**Stored data**
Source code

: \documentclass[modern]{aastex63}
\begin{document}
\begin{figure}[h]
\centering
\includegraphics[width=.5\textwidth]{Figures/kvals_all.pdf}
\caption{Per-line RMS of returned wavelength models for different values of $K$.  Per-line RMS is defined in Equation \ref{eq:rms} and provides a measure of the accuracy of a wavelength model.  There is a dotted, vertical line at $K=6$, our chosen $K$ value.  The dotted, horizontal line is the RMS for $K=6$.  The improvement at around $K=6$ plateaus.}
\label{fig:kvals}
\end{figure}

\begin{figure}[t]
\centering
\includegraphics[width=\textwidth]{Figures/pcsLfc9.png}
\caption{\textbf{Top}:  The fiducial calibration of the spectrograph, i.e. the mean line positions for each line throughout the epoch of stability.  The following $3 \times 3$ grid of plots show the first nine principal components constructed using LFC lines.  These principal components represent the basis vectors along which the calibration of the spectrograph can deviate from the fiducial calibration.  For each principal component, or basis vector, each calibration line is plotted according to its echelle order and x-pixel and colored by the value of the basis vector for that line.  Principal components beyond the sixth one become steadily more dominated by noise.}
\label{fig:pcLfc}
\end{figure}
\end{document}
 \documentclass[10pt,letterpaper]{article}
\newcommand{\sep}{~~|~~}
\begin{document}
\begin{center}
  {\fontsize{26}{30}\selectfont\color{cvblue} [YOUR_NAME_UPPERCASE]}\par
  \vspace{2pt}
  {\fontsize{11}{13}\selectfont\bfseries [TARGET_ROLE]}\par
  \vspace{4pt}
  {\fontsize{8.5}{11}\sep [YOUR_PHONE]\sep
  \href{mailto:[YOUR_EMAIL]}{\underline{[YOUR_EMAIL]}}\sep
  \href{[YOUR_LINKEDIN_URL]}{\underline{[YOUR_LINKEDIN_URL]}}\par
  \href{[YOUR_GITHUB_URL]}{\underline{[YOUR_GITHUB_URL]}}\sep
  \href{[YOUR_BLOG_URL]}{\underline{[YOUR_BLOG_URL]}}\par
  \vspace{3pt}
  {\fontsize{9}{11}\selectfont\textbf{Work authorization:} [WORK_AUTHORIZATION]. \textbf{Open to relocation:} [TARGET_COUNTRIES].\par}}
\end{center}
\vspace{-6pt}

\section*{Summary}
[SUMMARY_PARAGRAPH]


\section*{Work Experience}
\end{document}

**EXERCISE**
Only lines holding the string "underline" are wanted; gather each one from the entries above.

**YOUR RESPONSE**
  \href{mailto:[YOUR_EMAIL]}{\underline{[YOUR_EMAIL]}}\sep
  \href{[YOUR_LINKEDIN_URL]}{\underline{[YOUR_LINKEDIN_URL]}}\par
  \href{[YOUR_GITHUB_URL]}{\underline{[YOUR_GITHUB_URL]}}\sep
  \href{[YOUR_BLOG_URL]}{\underline{[YOUR_BLOG_URL]}}\par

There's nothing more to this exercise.